In SNT, the pups under the double booster group showed the peak SN titer (GM: 3.83) at the 63rd day post-primary vaccination, i.e., 21st day after the second booster vaccination followed by a gradual decrease in antibody titer until the end of the study period. In contrast, the pups in the single booster group reached their peak SN titer (GM: 3.46) at the 42nd day post-primary vaccination, i.e., 21st day after the first booster vaccination which was slightly lower when compared to the double booster group. Although the difference in SN titers between the two groups of the pups was not statistically significant (p>0.05, i.e., 0.39), the pups under the double booster group maintained a better and higher immune response than the pups under the single booster group.

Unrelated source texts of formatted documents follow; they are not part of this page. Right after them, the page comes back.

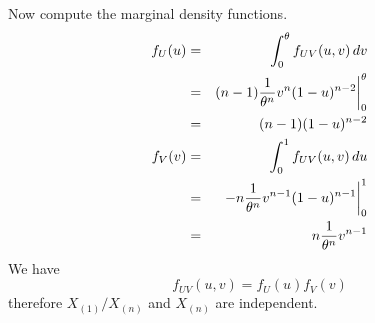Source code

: Now compute the marginal density functions.
\begin{eqnarray*}
f_U(u)&=&\int_0^\theta f_{UV}(u,v)\,dv\\
&=&(n-1)
{1\over\theta^n}
v^n
(1-u)^{n-2}\bigg|_0^\theta\\
&=&(n-1)(1-u)^{n-2}\\
%
f_V(v)&=&\int_0^1f_{UV}(u,v)\,du\\
&=&-n{1\over\theta^n}v^{n-1}(1-u)^{n-1}\bigg|_0^1\\
&=&n{1\over\theta^n}v^{n-1}
\end{eqnarray*}
We have
$$f_{UV}(u,v)=f_U(u)f_V(v)$$
therefore $X_{(1)}/X_{(n)}$ and $X_{(n)}$ are independent.

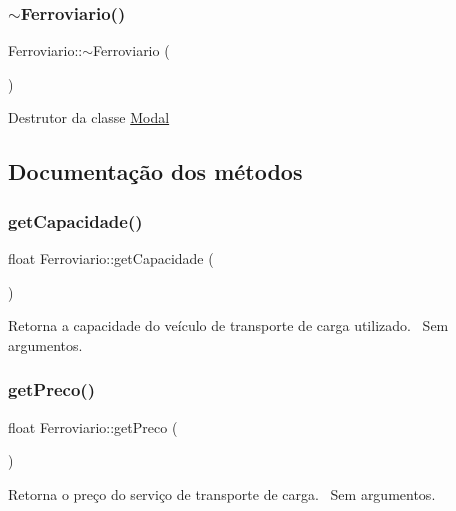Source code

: \subsubsection{\texorpdfstring{$\sim$\+Ferroviario()}{~Ferroviario()}}
{\footnotesize\ttfamily Ferroviario\+::$\sim$\+Ferroviario (\begin{DoxyParamCaption}{ }\end{DoxyParamCaption})}

Destrutor da classe \hyperlink{classModal}{Modal}

\subsection{Documentação dos métodos}
\mbox{\label{classFerroviario_a990ce4dac67327abd75d66f94bf5d358}} 
\subsubsection{\texorpdfstring{get\+Capacidade()}{getCapacidade()}}
{\footnotesize\ttfamily float Ferroviario\+::get\+Capacidade (\begin{DoxyParamCaption}{ }\end{DoxyParamCaption})}

Retorna a capacidade do veículo de transporte de carga utilizado.~\newline
Sem argumentos.\mbox{\label{classFerroviario_a2face4e080b96591614237d88bda094c}} 
\subsubsection{\texorpdfstring{get\+Preco()}{getPreco()}}
{\footnotesize\ttfamily float Ferroviario\+::get\+Preco (\begin{DoxyParamCaption}{ }\end{DoxyParamCaption})}

Retorna o preço do serviço de transporte de carga.~\newline
Sem argumentos.\mbox{\label{classFerroviario_a6d75f014c46c8c24ed2c121baa1cda0b}}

As the SN titers were found comparable with that of the HI titers, there was enough evidence to believe that the antibody titers of the vaccinated pups were protective in nature. Although there was no statistical significance (p>0.05, i.e., 0.53) between the test results of HI and SNT, SN titers were comparatively higher due to its higher sensitivity (Figure-4). Therefore, the commercially available CPV-2 based vaccine was found effective in providing protective immunity as indicated by HI and SNT. The results of SNT also indicated that the current vaccine strain (CPV-2) is capable of neutralizing the prevalent field strain (CPV-2a) in India, as a field CPV-2a strain was used for conducting SNT.

Figure-4

Comparison of the test results of hemagglutination inhibition and serum neutralization tests. The value indicates geometric mean log10 antibody titer ± standard error.

Conclusion

In this study, serum samples were subjected to HI and SNT for measuring the CPV antibody titers from 27 healthy pups following primary and booster CPV vaccinations. The pups were categorized into two groups, the single booster and the double booster pups. The antibody titers in the double booster pups reached their peaks at the 63rd day post-vaccination with GM of 3.57. The antibody titers in the single booster pups reached their peaks at the 42nd day post-vaccination with a lower GM of 3.20. The double booster pups maintained a higher immune response than the single booster pups though the difference in titers was not statistically significant. SNT results indicated that the raised antibody titers were protective in nature though there was no statistical significance between HI assay and SNT. Therefore, the second booster vaccination may be useful in maintaining the protective titer for a prolonged period.

Authors’ Contributions

JV, MVS, and HKM were involved in the design of this research work. JV performed the research. HKM monitored all the activities being a supervisor. MVS, PXA, VP, and JT assisted in this research work. MVS, JV, and HKM drafted and revised the manuscript. All authors read and approved the final manuscript.